▶ _WHAT YOU ARE ASKED TO DO_
Starting from the line that contains "Через VK API", give back every line through the end of the listing exactly as written and no other line.

(SUPPLIED DATA)

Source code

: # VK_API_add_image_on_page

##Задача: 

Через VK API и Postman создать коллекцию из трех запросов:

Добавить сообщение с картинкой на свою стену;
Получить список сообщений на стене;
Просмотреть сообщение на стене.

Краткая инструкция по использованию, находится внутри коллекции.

(End SUPPLIED DATA)

▶ _ANSWER SECTION_
Через VK API и Postman создать коллекцию из трех запросов:

Добавить сообщение с картинкой на свою стену;
Получить список сообщений на стене;
Просмотреть сообщение на стене.

Краткая инструкция по использованию, находится внутри коллекции.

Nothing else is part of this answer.